AIM OF THE TASK = Where the string "commit" shows up in a line of the records, copy that line.

*** Block opens ***

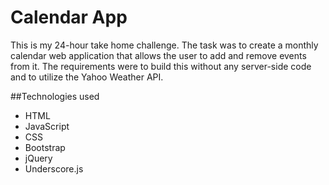 # Calendar App

This is my 24-hour take home challenge. The task was to create a monthly calendar web application that allows the user to add and remove events from it. The requirements were to build this without any server-side code and to utilize the Yahoo Weather API.

##Technologies used

- HTML
- JavaScript
- CSS
- Bootstrap
- jQuery
- Underscore.js
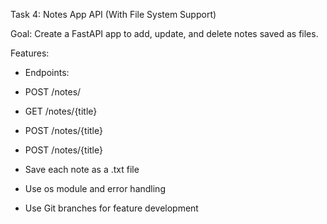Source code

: Task 4: Notes App API (With File System Support)

Goal: Create a FastAPI app to add, update, and delete notes saved as files.

Features:

- Endpoints:

 * POST /notes/

 * GET /notes/{title}

 * POST /notes/{title}

 * POST /notes/{title}

- Save each note as a .txt file

- Use os module and error handling

- Use Git branches for feature development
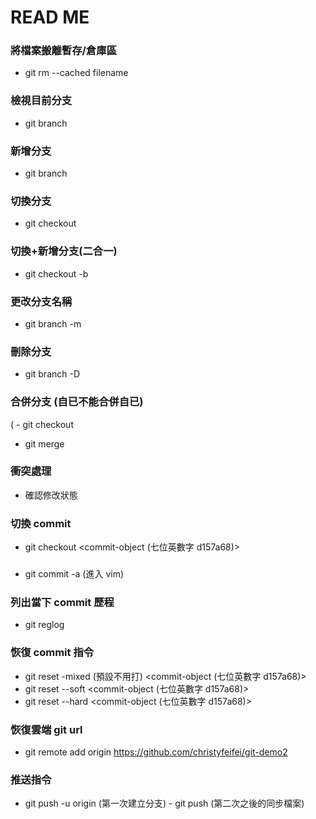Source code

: # READ ME

### 將檔案搬離暫存/倉庫區

- git rm --cached filename

### 檢視目前分支

- git branch

### 新增分支

- git branch <branch-name>

### 切換分支

- git checkout <branch-name>

### 切換+新增分支(二合一)

- git checkout -b <branch-name>

### 更改分支名稱

- git branch -m <old-branch-name> <new-branch-name>

### 刪除分支

- git branch -D <branch-name>

### 合併分支 (自已不能合併自已)

( - git checkout <another-branch-name>

- git merge <branch-name>

### 衝突處理

- 確認修改狀態

### 切換 commit

- git checkout <commit-object (七位英數字 d157a68)>

###

- git commit -a (進入 vim)

### 列出當下 commit 歷程

- git reglog

### 恢復 commit 指令

- git reset -mixed (預設不用打) <commit-object (七位英數字 d157a68)>
- git reset --soft <commit-object (七位英數字 d157a68)>
- git reset --hard <commit-object (七位英數字 d157a68)>

### 恢復雲端 git url

- git remote add origin <https://github.com/christyfeifei/git-demo2>

### 推送指令

- git push -u origin <master> (第一次建立分支) - git push (第二次之後的同步檔案)
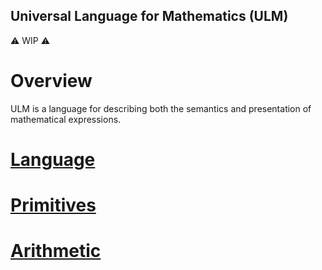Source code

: Universal Language for Mathematics (ULM)
----------------------------------------

⚠️ WIP ⚠️

# Overview

ULM is a language for describing both the semantics and presentation of mathematical expressions.

# [Language](./LANGUAGE.md)

# [Primitives](./PRIMITIVES.md)

# [Arithmetic](./ARITHMETIC.md)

*** Block closes ***

SOLUTION TO THIS EXERCISE =
### 切換 commit
- git checkout <commit-object (七位英數字 d157a68)>
- git commit -a (進入 vim)
### 列出當下 commit 歷程
### 恢復 commit 指令
- git reset -mixed (預設不用打) <commit-object (七位英數字 d157a68)>
- git reset --soft <commit-object (七位英數字 d157a68)>
- git reset --hard <commit-object (七位英數字 d157a68)>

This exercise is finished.